La rappresentante di categoria delinea i due aspetti che, a suo avviso, hanno contribuito maggiormente al proliferare delle attività: «Circa quindici anni fa è arrivato uno snellimento delle procedure di avviamento con la liberalizzazione delle licenze. Ora è sufficiente una Scia, la segnalazione certificata di inizio attività. In parallelo a questo c’è stato un cambiamento nei costumi: è aumentata la propensione a consumare pasti fuori casa, è qualcosa che ormai fa parte della quotidianità per molti. E così si è ampliata l’offerta per rispondere a una domanda in crescita».

Avviare un ristorante, anche in un regime snellito dal sistema delle licenze, richiede comunque un percorso di tappe necessarie: «Bisogna partire dalla disponibilità del requisito professionale. Può averlo il titolare per esperienza, si consegue dopo un percorso di studi, può averlo un preposto che lo mette a disposizione dell’impresa oppure va conseguito con un corso di cento ore in quattro mesi che costa 600 euro. Poi serve un locale con la destinazione d’uso adatta oppure serve la richiesta di cambio, vanno rispettate normative sanitarie, la dimensione della cucina determina il tipo di attività che si può svolgere, se ci sono dipendenti serve una valutazione dei rischi professionali». Bisogna addentrarsi nei corridoi di regole e norme e le associazioni di categoria offrono una spalla: «Abbiamo persone dedicate per i vari argomenti e forniamo consulenza alle imprese».

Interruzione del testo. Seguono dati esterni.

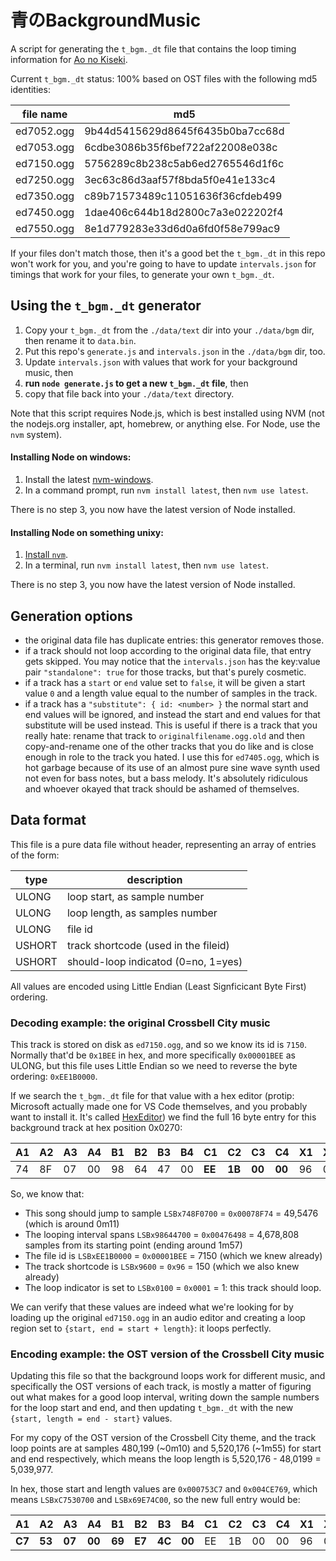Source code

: # 青のBackgroundMusic

A script for generating the `t_bgm._dt` file that contains the loop timing information for [Ao no Kiseki](https://en.wikipedia.org/wiki/The_Legend_of_Heroes:_Ao_no_Kiseki).

Current `t_bgm._dt` status: 100% based on OST files with the following md5 identities:

| file name  |              md5                 |
|------------|----------------------------------|
| ed7052.ogg | 9b44d5415629d8645f6435b0ba7cc68d |
| ed7053.ogg | 6cdbe3086b35f6bef722af22008e038c |
| ed7150.ogg | 5756289c8b238c5ab6ed2765546d1f6c |
| ed7250.ogg | 3ec63c86d3aaf57f8bda5f0e41e133c4 |
| ed7350.ogg | c89b71573489c11051636f36cfdeb499 |
| ed7450.ogg | 1dae406c644b18d2800c7a3e022202f4 |
| ed7550.ogg | 8e1d779283e33d6d0a6fd0f58e799ac9 |

If your files don't match those, then it's a good bet the `t_bgm._dt` in this repo won't work for you, and you're going to have to update `intervals.json` for timings that work for your files, to generate your own `t_bgm._dt`.

## Using the `t_bgm._dt` generator

1. Copy your `t_bgm._dt` from the `./data/text` dir into your `./data/bgm` dir, then rename it to `data.bin`.
2. Put this repo's `generate.js` and `intervals.json` in the `./data/bgm` dir, too.
3. Update `intervals.json` with values that work for your background music, then
4. **run `node generate.js` to get a new `t_bgm._dt` file**, then
5. copy that file back into your `./data/text` directory.

Note that this script requires Node.js, which is best installed using NVM (not the nodejs.org installer, apt, homebrew, or anything else. For Node, use the `nvm` system).

#### Installing Node on windows:

1. Install the latest [nvm-windows](https://github.com/coreybutler/nvm-windows/releases).
2. In a command prompt, run `nvm install latest`, then `nvm use latest`.

There is no step 3, you now have the latest version of Node installed.

#### Installing Node on something unixy:

1. [Install `nvm`](https://github.com/nvm-sh/nvm#installing-and-updating).
2. In a terminal, run `nvm install latest`, then `nvm use latest`.

There is no step 3, you now have the latest version of Node installed.


## Generation options

- the original data file has duplicate entries: this generator removes those.
- if a track should not loop according to the original data file, that entry gets skipped. You may notice that the `intervals.json` has the key:value pair `"standalone": true` for those tracks, but that's purely cosmetic.
- if a track has a `start` or `end` value set to `false`, it will be given a start value `0` and a length value equal to the number of samples in the track.
- if a track has a `"substitute": { id: <number> }` the normal start and end values will be ignored, and instead the start and end values for that substitute will be used instead. This is useful if there is a track that you really hate: rename that track to `originalfilename.ogg.old` and then copy-and-rename one of the other tracks that you do like and is close enough in role to the track you hated. I use this for `ed7405.ogg`, which is hot garbage because of its use of an almost pure sine wave synth used not even for bass notes, but a bass melody. It's absolutely ridiculous and whoever okayed that track should be ashamed of themselves.


## Data format

This file is a pure data file without header, representing an array of entries of the form:

|  type  |  description                         |
|--------|--------------------------------------|
| ULONG  | loop start, as sample number         |
| ULONG  | loop length, as samples number       |
| ULONG  | file id                              |
| USHORT | track shortcode (used in the fileid) |
| USHORT | should-loop indicatod (0=no, 1=yes)  |

All values are encoded using Little Endian (Least Signficicant Byte First) ordering.


### Decoding example: the original Crossbell City music

This track is stored on disk as `ed7150.ogg`, and so we know its id is `7150`. Normally that'd be `0x1BEE` in hex, and more specifically `0x00001BEE` as ULONG, but this file uses Little Endian so we need to reverse the byte ordering: `0xEE1B0000`.

If we search the `t_bgm._dt` file for that value with a hex editor (protip: Microsoft actually made one for VS Code themselves, and you probably want to install it. It's called [HexEditor](https://marketplace.visualstudio.com/items?itemName=ms-vscode.hexeditor)) we find the full 16 byte entry for this background track at hex position 0x0270:

| A1 | A2 | A3 | A4 | B1 | B2 | B3 | B4 | C1 | C2 | C3 | C4 | X1 | X2 | Y1 | Y2 |
|----|----|----|----|----|----|----|----|----|----|----|----|----|----|----|----|
| 74 | 8F | 07 | 00 | 98 | 64 | 47 | 00 | **EE** | **1B** | **00** | **00** | 96 | 00 | 01 | 00 |

So, we know that:

- This song should jump to sample `LSBx748F0700` = `0x00078F74` = 49,5476 (which is around 0m11)
- The looping interval spans `LSBx98644700` = `0x00476498` = 4,678,808 samples from its starting point (ending around 1m57)
- The file id is `LSBxEE1B0000` = `0x00001BEE` = 7150 (which we knew already)
- The track shortcode is `LSBx9600` = `0x96` = 150 (which we also knew already)
- The loop indicator is set to `LSBx0100` = `0x0001` = 1: this track should loop.

We can verify that these values are indeed what we're looking for by loading up the original `ed7150.ogg` in an audio editor and creating a loop region set to `{start, end = start + length}`: it loops perfectly.


### Encoding example: the OST version of the Crossbell City music

Updating this file so that the background loops work for different music, and specifically the OST versions of each track, is mostly a matter of figuring out what makes for a good loop interval, writing down the sample numbers for the loop start and end, and then updating `t_bgm._dt` with the new `{start, length = end - start}` values.

For my copy of the OST version of the Crossbell City theme, and the track loop points are at samples 480,199 (~0m10) and 5,520,176 (~1m55) for start and end respectively, which means the loop length is 5,520,176 - 48,0199 = 5,039,977.

In hex, those start and length values are `0x000753C7` and `0x004CE769`, which means `LSBxC7530700` and `LSBx69E74C00`, so the new full entry would be:

| A1 | A2 | A3 | A4 | B1 | B2 | B3 | B4 | C1 | C2 | C3 | C4 | X1 | X2 | Y1 | Y2 |
|----|----|----|----|----|----|----|----|----|----|----|----|----|----|----|----|
| **C7** | **53** | **07** | **00** | **69** | **E7** | **4C** | **00** | EE | 1B | 00 | 00 | 96 | 00 | 01 | 00 |

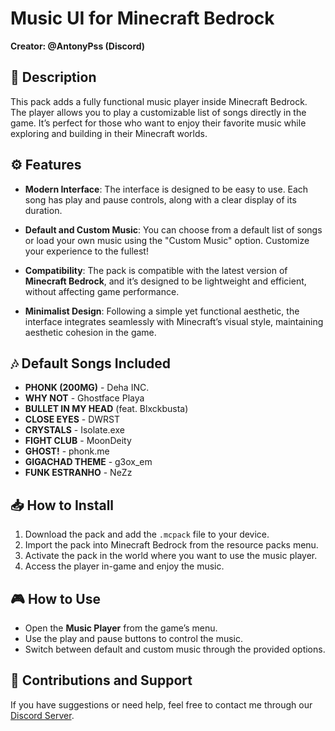 # Music UI for Minecraft Bedrock

**Creator: @AntonyPss (Discord)**

## 📝 Description

This pack adds a fully functional music player inside Minecraft Bedrock. The player allows you to play a customizable list of songs directly in the game. It’s perfect for those who want to enjoy their favorite music while exploring and building in their Minecraft worlds.

## ⚙️ Features

- **Modern Interface**: The interface is designed to be easy to use. Each song has play and pause controls, along with a clear display of its duration.
  
- **Default and Custom Music**: You can choose from a default list of songs or load your own music using the "Custom Music" option. Customize your experience to the fullest!

- **Compatibility**: The pack is compatible with the latest version of **Minecraft Bedrock**, and it’s designed to be lightweight and efficient, without affecting game performance.

- **Minimalist Design**: Following a simple yet functional aesthetic, the interface integrates seamlessly with Minecraft’s visual style, maintaining aesthetic cohesion in the game.

## 🎶 Default Songs Included

- **PHONK (200MG)** - Deha INC.
- **WHY NOT** - Ghostface Playa
- **BULLET IN MY HEAD** (feat. Blxckbusta)
- **CLOSE EYES** - DWRST
- **CRYSTALS** - Isolate.exe
- **FIGHT CLUB** - MoonDeity
- **GHOST!** - phonk.me
- **GIGACHAD THEME** - g3ox_em
- **FUNK ESTRANHO** - NeZz

## 📥 How to Install

1. Download the pack and add the `.mcpack` file to your device.
2. Import the pack into Minecraft Bedrock from the resource packs menu.
3. Activate the pack in the world where you want to use the music player.
4. Access the player in-game and enjoy the music.

## 🎮 How to Use

- Open the **Music Player** from the game’s menu.
- Use the play and pause buttons to control the music.
- Switch between default and custom music through the provided options.

## 💬 Contributions and Support

If you have suggestions or need help, feel free to contact me through our [Discord Server](https://discord.gg/kYDf4gadKw).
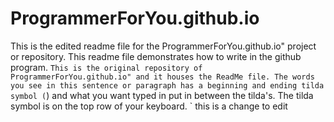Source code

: # ProgrammerForYou.github.io
This is the edited readme file for the ProgrammerForYou.github.io" project or repository. This readme file demonstrates how to write in the github program.
`This is the original repository of ProgrammerForYou.github.io" and it houses the ReadMe file. The words you see in this sentence or paragraph has a beginning and ending tilda symbol (`) and what you want typed in put in between the tilda's. The tilda symbol is on the top row of your keyboard. `
this is a change to edit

Tra i vari corsi di formazione proposti c’è quello chiamato food cost: «Insegniamo all’imprenditore come valutare il prezzo finale della pietanza in base alla struttura dei costi e alla preparazione. Si calcola il tempo di preparazione, ma anche la materia prima, eventuali scarti, l’energia usata, le spese per il trasporto».

Degli accorgimenti introdotti per fronteggiare il Covid, è rimasto qualcosa a distanza di tre anni? «In quel momento storico i ristoratori hanno dovuto cercare nuovi stratagemmi per mantenere il contatto con la clientela e quindi da allora c’è sicuramente un uso più sistematico dei social network. È incrementato molto l’uso di piattaforme digitali per la prenotazione dei tavoli, molti locali hanno ancora i menù digitali e i pagamenti digitali sono diventati più comuni».